Now Go 1.8 has been released, it might be useful to start looking into ways to use plugins. The fact that only Linux is currently supported will inevitably reduce the rate that this can have useful benefit for the time being. But don’t lose heart.
I haven’t yet tried building Caddy extensions using the new Go 1.8 plugin build mode (go build -buildmode=plugin
), so perhaps this would be the first step to be evaluated. As a Linux user, this is reasonably easy for me.
The positive note is that Caddy plugins are already well designed to make them fit with Go 1.8. The extra that Go 1.8 offers is the ability to load them at run time, solving (or at least reducing) the packaging problem.

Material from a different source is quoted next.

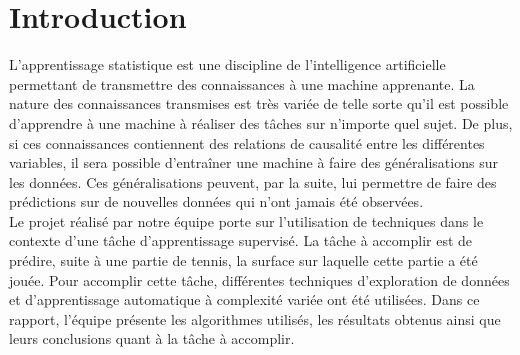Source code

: \section{Introduction}

L'apprentissage statistique est une discipline de l'intelligence artificielle permettant de transmettre des connaissances à une machine apprenante. La nature des connaissances transmises est très variée de telle sorte qu'il est possible d'apprendre à une machine à réaliser des tâches sur n'importe quel sujet. De plus, si ces connaissances contiennent des relations de causalité entre les différentes variables, il sera possible d'entraîner une machine à faire des généralisations sur les données. Ces généralisations peuvent, par la suite, lui permettre de faire des prédictions sur de nouvelles données qui n'ont jamais été observées.\\

Le projet réalisé par notre équipe porte sur l'utilisation de techniques dans le contexte d'une tâche d'apprentissage supervisé. La tâche à accomplir est de prédire, suite à une partie de tennis, la surface sur laquelle cette partie a été jouée.  Pour accomplir cette tâche, différentes techniques d'exploration de données et d'apprentissage automatique à complexité variée ont été utilisées.  Dans ce rapport, l'équipe présente les algorithmes utilisés, les résultats obtenus ainsi que leurs conclusions quant à la tâche à accomplir.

In Go 1.8, the vital restriction is that the build status of every plugin must be identical to the main server, i.e. all the deps (transitively) must have the same versions. This makes me think that we should not worry about the security issues mentioned in earlier posts: only properly-built plugins can be considered for execution and only a privileged user would have write access to these files. I.e. Caddy should not (and probably never) aim to support loading arbitrary plugins off the 'Net. The caddy
binary and the plugin binaries would quite likely have the same file ownership and permissions. I think this security model would be complete and sufficient. Signing of downloads of Caddy and its plugins is a separate but related issue (necessary, but not an impediment to the use of plugins).
The key issue to tackle is the build process to make this possible. By having a single codebase of Caddy plus all its approved plugins, we would meet the consistent dependency requirement. To achieve this, the getcaddy.com server could have a new option to provide a zip package containing Caddy core and all the extensions as plugin binaries (Linux only, for the time being).
Just by loading 1.8 plugins, the existing func init()
code would call func RegisterPlugin
. No direct use of Go’s plugin api would be needed. So the loading work is easy.
But that’s not the whole story: the order of execution of middleware is important and plugins must have a way to insert themselves into the list (httpserver/plugin.go) in a suitable place. This would need an API change, e.g. add a Before string
field to type Plugin
or, equivalently, add a before string
parameter to func RegisterPlugin
.
One last thing needed would be a new --plugindir
option or similar, with a sensible default.